Mao Qian-Guo, Liang Hui-Qing, Yin Ya-Lin, Tang Jin-Mo, Yang Jia-En, Wu Chun-Cheng, Chen Yue, Zhang Man-Ying, Liu Yao-Yu, Zheng Xiao-Ting, Zhuang Lin-Yi, Chen Shao-Dong
Xiamen Hospital of Traditional Chinese Medicine, Xiamen, 361009, China.
School of Life Sciences, Xiamen University, Xiamen, 361102, China.
Clin Res Hepatol Gastroenterol. 2022 Jan;46(1):101758. doi: 10.1016/j.clinre.2021.101758. Epub 2021 Jul 21.
Whether interferon (IFN)-α therapy is better than nucleos(t)ide analogs (NAs) in the prevention of adverse outcomes, including hepatocellular carcinoma (HCC) in patients with chronic hepatitis B (CHB) is still uncertain or controversial. This study aimed to compare the cumulative incidence of adverse outcomes in patients with CHB on IFN-α- and NA-based therapies.
This was a retrospective study of patients with CHB on antivirals. Patients treated with IFN-α (IFN-α or peginterferon-α) with or without NAs were defined as the IFN-α group, and those only receiving NAs were defined as the NAs group. Propensity score matching (PSM) was used to minimize baseline bias. Cox regression models were performed to select possible factors related to adverse outcomes development.
All 1247 patients were divided into the IFN-α (n = 877) and NAs (n = 370) groups. 26patients (20 and 6 in the NAs and IFN-α groups) developed adverse outcomes (decompensated cirrhosis, liver failure, HCC, liver transplantation and deaths) during a median follow-up of 5.2 years. The cumulative adverse outcomes occurrence at 10 years was significantly lower in the IFN-α group than in the NAs group in all (1.1% vs. 11.9%, P <0.001) and treatment-naïve (1.1% vs. 12.4%, P <0.001) patients. Similar trends were observed after PSM and differentiation of cirrhosis. Multivariate analysis before and after PSM showed that IFN-α-based treatment was independently associated with a lower adverse outcomes incidence (before/after PSM: P = 0.001/P = 0.002).

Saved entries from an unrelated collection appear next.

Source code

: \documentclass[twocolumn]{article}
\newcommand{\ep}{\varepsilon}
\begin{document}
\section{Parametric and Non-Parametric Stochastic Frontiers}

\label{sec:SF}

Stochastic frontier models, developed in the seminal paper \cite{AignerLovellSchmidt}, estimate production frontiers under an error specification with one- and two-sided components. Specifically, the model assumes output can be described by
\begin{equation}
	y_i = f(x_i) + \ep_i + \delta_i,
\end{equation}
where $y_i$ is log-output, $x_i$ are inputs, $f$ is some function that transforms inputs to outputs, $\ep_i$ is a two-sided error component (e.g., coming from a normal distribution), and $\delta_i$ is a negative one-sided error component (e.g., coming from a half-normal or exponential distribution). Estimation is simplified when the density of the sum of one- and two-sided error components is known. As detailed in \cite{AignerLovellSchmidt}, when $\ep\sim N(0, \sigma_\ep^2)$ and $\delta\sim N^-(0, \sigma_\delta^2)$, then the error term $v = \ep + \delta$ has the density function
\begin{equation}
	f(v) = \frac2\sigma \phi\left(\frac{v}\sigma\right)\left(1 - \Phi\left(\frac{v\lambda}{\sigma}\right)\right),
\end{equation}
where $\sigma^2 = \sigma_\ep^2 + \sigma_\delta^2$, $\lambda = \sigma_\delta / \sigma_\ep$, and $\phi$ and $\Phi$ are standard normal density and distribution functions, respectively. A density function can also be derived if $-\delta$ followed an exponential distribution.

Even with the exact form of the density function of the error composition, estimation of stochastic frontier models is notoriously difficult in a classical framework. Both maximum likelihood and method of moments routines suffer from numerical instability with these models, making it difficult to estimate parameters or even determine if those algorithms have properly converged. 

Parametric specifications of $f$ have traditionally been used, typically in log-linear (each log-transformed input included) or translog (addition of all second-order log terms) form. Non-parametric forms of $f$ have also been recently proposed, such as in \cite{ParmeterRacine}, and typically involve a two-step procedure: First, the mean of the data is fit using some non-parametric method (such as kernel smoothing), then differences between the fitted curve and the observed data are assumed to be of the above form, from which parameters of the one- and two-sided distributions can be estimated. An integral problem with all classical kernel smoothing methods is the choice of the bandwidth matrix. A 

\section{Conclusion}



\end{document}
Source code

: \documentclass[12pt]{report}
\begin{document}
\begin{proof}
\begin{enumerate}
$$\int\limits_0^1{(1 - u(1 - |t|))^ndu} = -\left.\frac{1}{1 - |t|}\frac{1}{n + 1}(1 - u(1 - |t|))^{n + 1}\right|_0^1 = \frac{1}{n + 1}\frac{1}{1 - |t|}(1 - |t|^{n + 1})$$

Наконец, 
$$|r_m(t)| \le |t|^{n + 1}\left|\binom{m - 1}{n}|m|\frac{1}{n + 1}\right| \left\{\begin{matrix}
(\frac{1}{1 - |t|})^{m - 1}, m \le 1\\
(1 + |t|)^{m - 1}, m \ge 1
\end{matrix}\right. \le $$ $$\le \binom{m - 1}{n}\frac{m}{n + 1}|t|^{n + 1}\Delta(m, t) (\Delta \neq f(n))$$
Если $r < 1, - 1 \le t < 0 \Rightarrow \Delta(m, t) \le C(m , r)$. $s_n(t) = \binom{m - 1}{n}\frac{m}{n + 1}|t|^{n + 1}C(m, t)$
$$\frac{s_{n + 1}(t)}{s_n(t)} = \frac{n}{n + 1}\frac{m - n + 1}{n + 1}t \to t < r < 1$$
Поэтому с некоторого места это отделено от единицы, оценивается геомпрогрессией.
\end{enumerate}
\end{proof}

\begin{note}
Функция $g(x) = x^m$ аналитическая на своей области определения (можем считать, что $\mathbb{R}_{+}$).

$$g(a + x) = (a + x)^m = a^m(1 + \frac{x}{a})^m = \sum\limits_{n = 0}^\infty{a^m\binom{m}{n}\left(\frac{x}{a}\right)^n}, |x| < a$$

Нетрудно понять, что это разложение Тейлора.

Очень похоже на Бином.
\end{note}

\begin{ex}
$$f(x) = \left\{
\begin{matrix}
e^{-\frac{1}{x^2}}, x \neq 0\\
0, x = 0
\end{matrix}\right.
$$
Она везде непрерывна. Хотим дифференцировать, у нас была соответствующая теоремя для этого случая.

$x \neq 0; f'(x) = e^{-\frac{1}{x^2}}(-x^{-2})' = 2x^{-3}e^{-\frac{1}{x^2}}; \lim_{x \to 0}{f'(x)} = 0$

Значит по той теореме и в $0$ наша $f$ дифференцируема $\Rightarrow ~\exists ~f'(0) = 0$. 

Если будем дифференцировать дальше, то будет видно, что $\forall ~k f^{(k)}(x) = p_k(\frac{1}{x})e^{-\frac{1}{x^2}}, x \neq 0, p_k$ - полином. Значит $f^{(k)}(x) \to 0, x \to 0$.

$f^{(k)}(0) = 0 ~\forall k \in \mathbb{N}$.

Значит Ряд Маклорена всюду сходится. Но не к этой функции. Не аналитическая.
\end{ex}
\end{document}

HCC risk stratification analyses revealed that the superiority of IFN-α in preventing HCC was more significant in patients with high-risk HCC.
IFN-α-based therapy was superior to NAs in preventing adverse outcomes in patients with CHB regardless of cirrhosis, and in reducing HCC in those with a high risk of HCC.
在预防慢性乙型肝炎(CHB)患者的不良结局(包括肝细胞癌(HCC))方面,干扰素(IFN)-α疗法是否优于核苷(酸)类似物(NAs)仍不明确或存在争议。本研究旨在比较接受基于IFN-α和NAs治疗的CHB患者不良结局的累积发生率。
这是一项针对接受抗病毒治疗的CHB患者的回顾性研究。接受IFN-α(IFN-α或聚乙二醇化干扰素-α)联合或不联合NAs治疗的患者被定义为IFN-α组,仅接受NAs治疗的患者被定义为NAs组。采用倾向评分匹配(PSM)以尽量减少基线偏倚。进行Cox回归模型以选择与不良结局发生相关的可能因素。
1247例患者被分为IFN-α组(n = 877)和NAs组(n = 370)。在中位随访5.2年期间,26例患者(NAs组20例,IFN-α组6例)出现不良结局(失代偿期肝硬化、肝衰竭、HCC、肝移植和死亡)。在所有患者(1.1% 对11.9%,P <0.001)和初治患者(1.1% 对12.4%,P <0.001)中,IFN-α组10年时不良结局的累积发生率显著低于NAs组。PSM和肝硬化分层后观察到类似趋势。PSM前后的多因素分析表明,基于IFN-α的治疗与较低的不良结局发生率独立相关(PSM前/后:P = 0.001/P = 0.002)。HCC风险分层分析显示,IFN-α在预防HCC方面的优势在高危HCC患者中更为显著。
无论是否存在肝硬化,基于IFN-α的疗法在预防CHB患者不良结局以及降低HCC高危患者的HCC发生率方面均优于NAs。